**TO DO:** Starting with the first line and ending with the last, transcribe the data exactly.

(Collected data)
- - - - -
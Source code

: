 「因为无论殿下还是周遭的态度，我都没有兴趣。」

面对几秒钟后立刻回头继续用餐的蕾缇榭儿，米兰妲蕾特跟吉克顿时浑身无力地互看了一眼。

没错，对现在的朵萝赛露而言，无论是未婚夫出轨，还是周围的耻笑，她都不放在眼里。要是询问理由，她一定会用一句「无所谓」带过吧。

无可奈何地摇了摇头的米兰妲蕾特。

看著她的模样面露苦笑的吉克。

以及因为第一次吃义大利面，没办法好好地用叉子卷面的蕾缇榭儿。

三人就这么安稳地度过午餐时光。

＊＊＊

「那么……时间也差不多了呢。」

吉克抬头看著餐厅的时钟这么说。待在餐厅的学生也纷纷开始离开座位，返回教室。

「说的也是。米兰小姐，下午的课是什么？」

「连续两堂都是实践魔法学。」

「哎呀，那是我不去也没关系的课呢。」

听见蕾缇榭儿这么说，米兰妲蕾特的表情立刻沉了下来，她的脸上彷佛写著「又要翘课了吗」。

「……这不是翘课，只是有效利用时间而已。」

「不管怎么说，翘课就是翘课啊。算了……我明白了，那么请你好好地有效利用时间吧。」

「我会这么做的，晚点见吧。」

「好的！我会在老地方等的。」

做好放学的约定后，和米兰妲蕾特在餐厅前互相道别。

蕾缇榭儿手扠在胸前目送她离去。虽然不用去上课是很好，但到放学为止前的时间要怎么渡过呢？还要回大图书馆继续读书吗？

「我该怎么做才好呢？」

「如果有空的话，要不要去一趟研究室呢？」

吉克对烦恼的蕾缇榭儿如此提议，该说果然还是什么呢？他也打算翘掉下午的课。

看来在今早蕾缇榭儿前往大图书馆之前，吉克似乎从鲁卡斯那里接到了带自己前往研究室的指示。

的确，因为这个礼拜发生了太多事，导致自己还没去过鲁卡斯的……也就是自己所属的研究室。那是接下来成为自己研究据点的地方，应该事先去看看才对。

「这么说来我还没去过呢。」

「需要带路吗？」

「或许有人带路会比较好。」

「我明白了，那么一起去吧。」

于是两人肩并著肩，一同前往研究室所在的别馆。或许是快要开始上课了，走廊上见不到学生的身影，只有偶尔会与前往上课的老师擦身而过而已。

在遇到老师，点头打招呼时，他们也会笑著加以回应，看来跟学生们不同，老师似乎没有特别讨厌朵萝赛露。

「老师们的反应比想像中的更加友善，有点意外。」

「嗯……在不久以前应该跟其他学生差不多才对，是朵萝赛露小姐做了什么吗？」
- - - - -
**TASK SOLUTION:**
Source code

: 「因为无论殿下还是周遭的态度，我都没有兴趣。」

面对几秒钟后立刻回头继续用餐的蕾缇榭儿，米兰妲蕾特跟吉克顿时浑身无力地互看了一眼。

没错，对现在的朵萝赛露而言，无论是未婚夫出轨，还是周围的耻笑，她都不放在眼里。要是询问理由，她一定会用一句「无所谓」带过吧。

无可奈何地摇了摇头的米兰妲蕾特。

看著她的模样面露苦笑的吉克。

以及因为第一次吃义大利面，没办法好好地用叉子卷面的蕾缇榭儿。

三人就这么安稳地度过午餐时光。

＊＊＊

「那么……时间也差不多了呢。」

吉克抬头看著餐厅的时钟这么说。待在餐厅的学生也纷纷开始离开座位，返回教室。

「说的也是。米兰小姐，下午的课是什么？」

「连续两堂都是实践魔法学。」

「哎呀，那是我不去也没关系的课呢。」

听见蕾缇榭儿这么说，米兰妲蕾特的表情立刻沉了下来，她的脸上彷佛写著「又要翘课了吗」。

「……这不是翘课，只是有效利用时间而已。」

「不管怎么说，翘课就是翘课啊。算了……我明白了，那么请你好好地有效利用时间吧。」

「我会这么做的，晚点见吧。」

「好的！我会在老地方等的。」

做好放学的约定后，和米兰妲蕾特在餐厅前互相道别。

蕾缇榭儿手扠在胸前目送她离去。虽然不用去上课是很好，但到放学为止前的时间要怎么渡过呢？还要回大图书馆继续读书吗？

「我该怎么做才好呢？」

「如果有空的话，要不要去一趟研究室呢？」

吉克对烦恼的蕾缇榭儿如此提议，该说果然还是什么呢？他也打算翘掉下午的课。

看来在今早蕾缇榭儿前往大图书馆之前，吉克似乎从鲁卡斯那里接到了带自己前往研究室的指示。

的确，因为这个礼拜发生了太多事，导致自己还没去过鲁卡斯的……也就是自己所属的研究室。那是接下来成为自己研究据点的地方，应该事先去看看才对。

「这么说来我还没去过呢。」

「需要带路吗？」

「或许有人带路会比较好。」

「我明白了，那么一起去吧。」

于是两人肩并著肩，一同前往研究室所在的别馆。或许是快要开始上课了，走廊上见不到学生的身影，只有偶尔会与前往上课的老师擦身而过而已。

在遇到老师，点头打招呼时，他们也会笑著加以回应，看来跟学生们不同，老师似乎没有特别讨厌朵萝赛露。

「老师们的反应比想像中的更加友善，有点意外。」

「嗯……在不久以前应该跟其他学生差不多才对，是朵萝赛露小姐做了什么吗？」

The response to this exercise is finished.